### What needs to be done
Return the lines below exactly, from the first line to the line that contains "- **Spatial Embedding". Leave out pictures.

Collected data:
+-------+

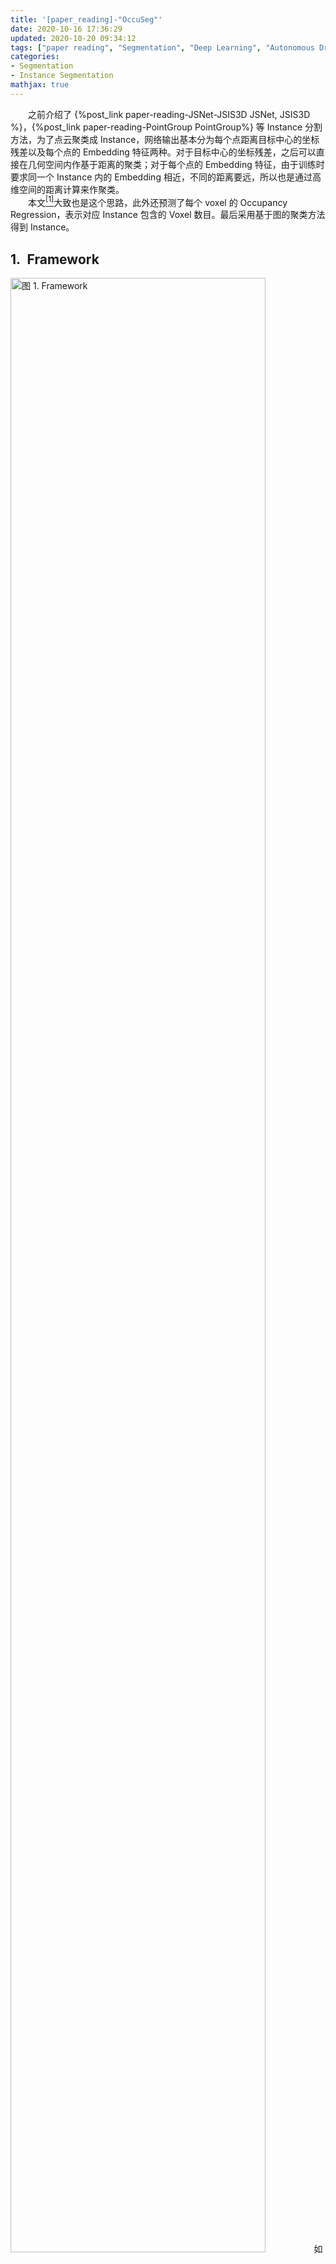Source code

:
 ```yaml
---
title: '[paper_reading]-"OccuSeg"'
date: 2020-10-16 17:36:29
updated: 2020-10-20 09:34:12
tags: ["paper reading", "Segmentation", "Deep Learning", "Autonomous Driving", "Point Cloud", "Instance Segmentation"]
categories:
- Segmentation
- Instance Segmentation
mathjax: true
---
```


　　之前介绍了 {%post_link paper-reading-JSNet-JSIS3D JSNet, JSIS3D %}，{%post_link paper-reading-PointGroup PointGroup%} 等 Instance 分割方法，为了点云聚类成 Instance，网络输出基本分为每个点距离目标中心的坐标残差以及每个点的 Embedding 特征两种。对于目标中心的坐标残差，之后可以直接在几何空间内作基于距离的聚类；对于每个点的 Embedding 特征，由于训练时要求同一个 Instance 内的 Embedding 相近，不同的距离要远，所以也是通过高维空间的距离计算来作聚类。  
　　本文<a href="#1" id="1ref"><sup>[1]</sup></a>大致也是这个思路，此外还预测了每个 voxel 的 Occupancy Regression，表示对应 Instance 包含的 Voxel 数目。最后采用基于图的聚类方法得到 Instance。

## 1.&ensp;Framework
<img src="framework.png" width="90%" height="90%" title="图 1. Framework">
　　如图 1. 所示，网络输入为 RGBD 点云数据，通过 3D UNet Backbone 网络，输出基于 Voxel 的三种预测结果：

- **Semantic Segmentation**  
语义分割结果 \\(\\mathbf{c} _ i\\)。
- **Spatial Embedding and Feature Embedding**  
基于坐标系的残差预测 \\(\\mathbf{d} _ i\\)，和基于特征空间的 Embedding 预测 \\(\\mathbf{s} _ i\\)，以及对应的方差 \\(\\mathbf{b} _ i=(\\sigma _ d ^ i,\\sigma _ s ^ i)\\)。
- **Occupancy Regression**  
预测该 Voxel 对应 Instance 所含有的 Voxel 数量 \\(\\mathbf{o} _ i\\)。

Loss 项目构成为：
$$\mathcal{L} _ {joint} = \mathcal{L} _ {c} + \mathcal{L} _ {e} + \mathcal{L} _ {o} \tag{1}$$

### 1.1.&ensp;Spatial and Feature Embedding

　　Embedding 的 Loss 项构成为：
$$\mathcal{L} _ e = \mathcal{L} _ {sp} + \mathcal{L} _ {se} + \mathcal{L} _ {cov} \tag{2}$$
其中 Spatial Embedding 目的是回归每个 voxel 与目标中心点的残差：
$$\mathcal{sp}=\frac{1}{C}\sum _ {c=1} ^ C\frac{1}{N _ c}\sum _ {i=1} ^ {N _ c}\Vert \mathbf{d} _ i+\mu _ i-\frac{1}{N _ c}\sum _ {i=1} ^ {N _ c}\mu _ i\Vert \tag{3}$$
\\(C\\) 表示 Instance 数量，\\(N _ c\\) 表示第 \\(c\\) 个 Instance 包含的 Voxel 数量，\\(\\mu _ i\\) 表示第 \\(i\\) 个 voxel 的坐标。  
　　Feature Embedding 目的是相同 Instance 的 voxel 预测相似的特征，不同的则预测不同的特征，通过 Metric Learning 实现：
$$\begin{align}
\mathcal{L} _ {se} &=\mathcal{L} _ {var}+\mathcal{L} _ {dist} +\mathcal{L} _ {reg}\\
&= \frac{1}{C}\sum _ {c=1} ^ C\frac{1}{N _ c}\sum _ {i=1} ^ {N _ c}\left[\Vert\mathbf{u} _ c-\mathbf{s} _ i\Vert -\delta _ v\right] _ + ^ 2 + \frac{1}{C(C-1)}\mathop{\sum _ {i=1} ^ C\sum _ {j=1} ^ C} \limits _ {i\neq j}\left[2\delta _ d-\Vert\mathbf{u} _ i-\mathbf{u} _ j\Vert \right] _ + ^ 2 + \frac{1}{C}\sum _ {c=1} ^ C\Vert\mathbf{u} _ c\Vert
\tag{4}
\end{align}$$
其中 \\(\\mathbf{u} _ c=\\frac{1}{N _ c}\\sum _ {i=1} ^ {N _ c} \\mathbf{s} _ i\\) 表示第 \\(c\\) 个 Instance 的平均 Embedding 特征。以上和 {%post_link paper-reading-JSNet-JSIS3D JSNet, JSIS3D %} 基本一致。  
　　此外本文还预测了 Covariance 项。设预测的 Feature 和 Spatio Covariance 为 \\(\\mathbf{b} _ i=(\\sigma _ s ^ i, \\sigma _ d ^ i)\\)，对 Instance 内的 voxel covariance 融合可得到该 Instance 的 Covariance \\((\\sigma _ s ^ c,\\sigma _ d ^ c)\\) (**这里需要注意的是，Inference 的时候，即作基于图分割算法的聚类时候，见1,3，是只需要作 super-voxel 内的 Covariance 融合；而训练的时候，是由 Instance 标签的，所以能通过 Instance 的 Covariance 融合，以重构 \\(p _ i\\)**)。由此可得到第 \\(i\\) 个 voxel 属于第 \\(c\\) 个 Instance 的概率：
$$p _ i = \mathrm{exp}\left(-\left(\frac{\Vert\mathbf{s} _ i-\mathbf{u} _ c\Vert}{\sigma _ s ^ c}\right)^2-\left(\frac{\Vert \mu _ i+\mathbf{d} _ i-\mathbf{e} _ c\Vert}{\sigma _ d ^ c}\right)^2\right)\tag{5}$$
其中 \\(\\mathbf{e} _ c=\\frac{1}{N _ c}\\sum _ {k=1} ^ {N _ c}(\\mu _ k+\\mathbf{d} _ k)\\) 表示预测的目标中心点。当 \\(p _ i\\) 大于 0.5 时，就表示该 voxel 属于该 Instance，所以用 binary cross-entropy loss：
$$\mathcal{L} _ {cov} = -\frac{1}{C}\sum _ {c=1}^C\frac{1}{N}\sum _ {i=1} ^ N[y _ i\mathrm{log}(p _ i)+(1-y _ i)\mathrm{log}(1-p _ i)]\tag{6}$$
其中 \\(y _ i\\) 为标签，1 表示该 voxel 属于该 Instance，0 表示不属于。

### 1.2.&ensp;Occupancy Regression
　　每个 Voxel 预测其对应的 Instance 包含的 Voxel 数目 \\(o _ i\\)，为了预测的鲁棒性，设计为回归其 log 值：
$$\mathcal{L} _ o = \frac{1}{C}\sum _ {c=1} ^ C\frac{1}{N _ c}\sum _ {i=1} ^ {N _ c}\Vert o _ i-\mathrm{log}(N _ c)\Vert \tag{7}$$
其中 \\(N _ c\\) 是第 \\(c\\) 个 Instance 包含的 Voxel 数量。

### 1.3.&ensp;Instance Clustering
　　基于每个 Voxel 的预测：Semantic Label，Spatial and Feature Embedding，Occupancy Regression，本文采用自底向上的图分割算法。  
　　设 \\(\\Omega _ i\\) 为上层 super-voxel \\(v _ i\\) 包含的 Voxel 数量。\\(v _ i\\) 对应的 Spatial Embedding，Feature Embedding，Occupancy Regression 为：
$$\left\{\begin{array}{l}
\mathbf{D} _ i =\frac{1}{\vert\Omega _ i\vert}\sum _ {k\in\Omega _ i}(\mathbf{d} _ k+\mu _ k)\\
\mathbf{S} _ i =\frac{1}{\vert\Omega _ i\vert}\sum _ {k\in\Omega _ i}(\mathbf{s} _ k)\\
\mathbf{O} _ i =\frac{1}{\vert\Omega _ i\vert}\sum _ {k\in\Omega _ i}(\mathrm{exp}(\mathbf{o} _ k))\\
\end{array}\tag{8}\right.$$
为了指导聚类过程，定义(文章中应该是写反了)：
$$r _ i=\frac{\vert\Omega _ i\vert}{O _ i} \tag{9}$$
\\(r _ i>1\\) 表示该 Instance 聚类的 Voxel 太多了，即欠分割；反之即为过分割。  
　　图分割算法定义图 \\(G=(V,E,W)\\)，其中 \\(v _ i\\in V\\) 表示 super-voxel，\\(e _ {i,j}\\) 表示 \\((v _ i, v _ j)\\in E\\) 通过全概率权重 \\(w _ {i,j}\\in W\\) 连接。\\(w _ {i,j}\\) 可定义为两个 super-voxel 的相似度：
$$w _ {i,j}=\frac{\mathrm{exp}\left(-\left(\frac{\Vert\mathbf{S} _ i-\mathbf{S} _ j\Vert}{\sigma _ s}\right) ^ 2-\left(\frac{\Vert \mathbf{D} _ i-\mathbf{D} _ j\Vert}{\sigma _ d}\right) ^ 2\right)}{\mathrm{max}(x,0.5)} \tag{10}$$
自底向上迭代聚类通过 \\(w _ {i,j} > T _ 0\\) 实现，\\(T _ 0\\) 设定为 0.5，最后保留 \\(0.3 < r<2\\) 的 Instance，以减少 FP。

## 2.&ensp;Reference
<a id="1" href="#1ref">[1]</a> Han, Lei , et al. "OccuSeg: Occupancy-aware 3D Instance Segmentation." (2020).  

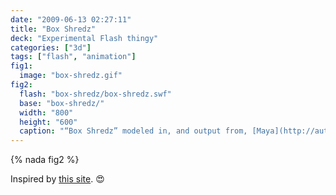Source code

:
 ```yaml
---
date: "2009-06-13 02:27:11"
title: "Box Shredz"
deck: "Experimental Flash thingy"
categories: ["3d"]
tags: ["flash", "animation"]
fig1:
  image: "box-shredz.gif"
fig2:
  flash: "box-shredz/box-shredz.swf"
  base: "box-shredz/"
  width: "800"
  height: "600"
  caption: "“Box Shredz” modeled in, and output from, [Maya](http://autodesk.com/maya)."
---
```


{% nada fig2 %}

Inspired by [this site](http://guilago.se/). :heart_eyes:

+-------+

### Response to the exercise
Source code

:
 ```yaml
---
title: '[paper_reading]-"OccuSeg"'
date: 2020-10-16 17:36:29
updated: 2020-10-20 09:34:12
tags: ["paper reading", "Segmentation", "Deep Learning", "Autonomous Driving", "Point Cloud", "Instance Segmentation"]
categories:
- Segmentation
- Instance Segmentation
mathjax: true
---
```


　　之前介绍了 {%post_link paper-reading-JSNet-JSIS3D JSNet, JSIS3D %}，{%post_link paper-reading-PointGroup PointGroup%} 等 Instance 分割方法，为了点云聚类成 Instance，网络输出基本分为每个点距离目标中心的坐标残差以及每个点的 Embedding 特征两种。对于目标中心的坐标残差，之后可以直接在几何空间内作基于距离的聚类；对于每个点的 Embedding 特征，由于训练时要求同一个 Instance 内的 Embedding 相近，不同的距离要远，所以也是通过高维空间的距离计算来作聚类。  
　　本文<a href="#1" id="1ref"><sup>[1]</sup></a>大致也是这个思路，此外还预测了每个 voxel 的 Occupancy Regression，表示对应 Instance 包含的 Voxel 数目。最后采用基于图的聚类方法得到 Instance。

## 1.&ensp;Framework
<img src="framework.png" width="90%" height="90%" title="图 1. Framework">
　　如图 1. 所示，网络输入为 RGBD 点云数据，通过 3D UNet Backbone 网络，输出基于 Voxel 的三种预测结果：

- **Semantic Segmentation**  
语义分割结果 \\(\\mathbf{c} _ i\\)。
- **Spatial Embedding and Feature Embedding**  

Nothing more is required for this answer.